Instructions for the task: Where does the string "Configuration" appear in the listing below? Copy every line where it does.

Task input:
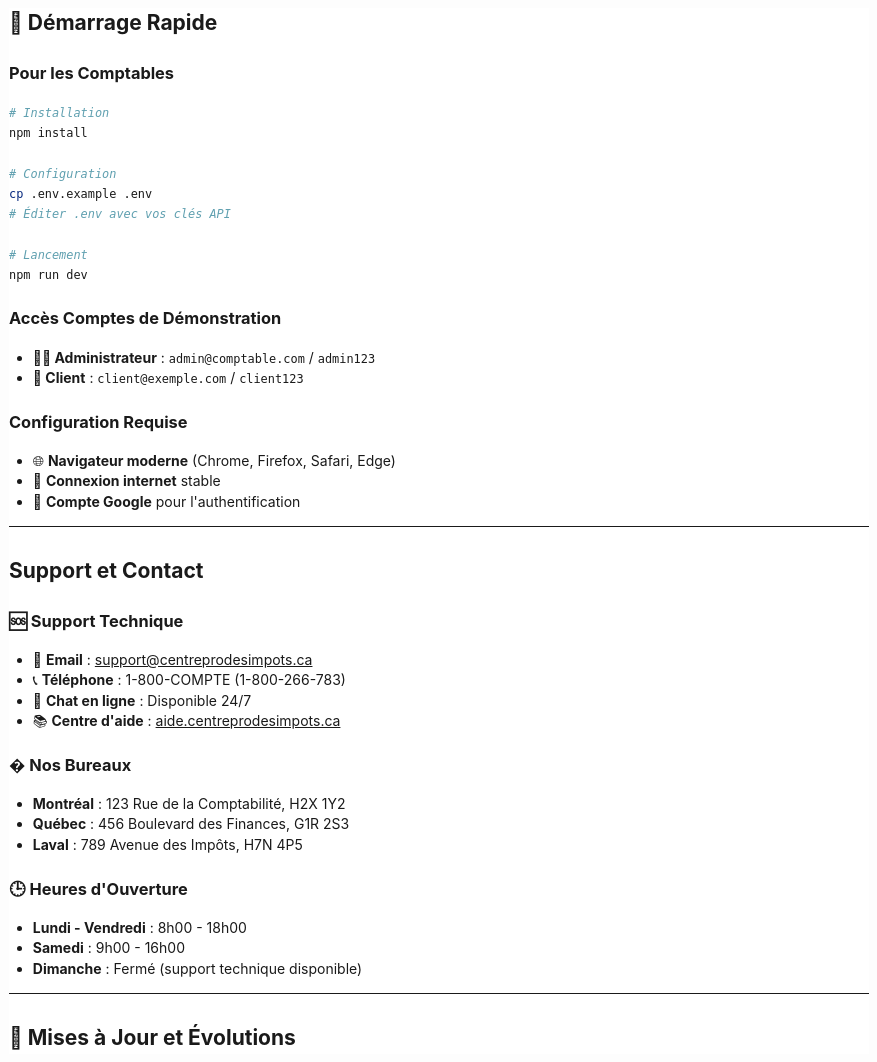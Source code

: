 
## 🚀 **Démarrage Rapide**

### **Pour les Comptables**
```bash
# Installation
npm install

# Configuration
cp .env.example .env
# Éditer .env avec vos clés API

# Lancement
npm run dev
```

### **Accès Comptes de Démonstration**
- **👨‍💼 Administrateur** : `admin@comptable.com` / `admin123`
- **👤 Client** : `client@exemple.com` / `client123`

### **Configuration Requise**
- 🌐 **Navigateur moderne** (Chrome, Firefox, Safari, Edge)
- 📱 **Connexion internet** stable
- 🔐 **Compte Google** pour l'authentification

---

##  **Support et Contact**

### **🆘 Support Technique**
- 📧 **Email** : support@centreprodesimpots.ca
- 📞 **Téléphone** : 1-800-COMPTE (1-800-266-783)
- 💬 **Chat en ligne** : Disponible 24/7
- 📚 **Centre d'aide** : [aide.centreprodesimpots.ca](https://aide.centreprodesimpots.ca)

### **� Nos Bureaux**
- **Montréal** : 123 Rue de la Comptabilité, H2X 1Y2
- **Québec** : 456 Boulevard des Finances, G1R 2S3
- **Laval** : 789 Avenue des Impôts, H7N 4P5

### **🕒 Heures d'Ouverture**
- **Lundi - Vendredi** : 8h00 - 18h00
- **Samedi** : 9h00 - 16h00
- **Dimanche** : Fermé (support technique disponible)

---

## 🔄 **Mises à Jour et Évolutions**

Answer section:
# Configuration
### **Configuration Requise**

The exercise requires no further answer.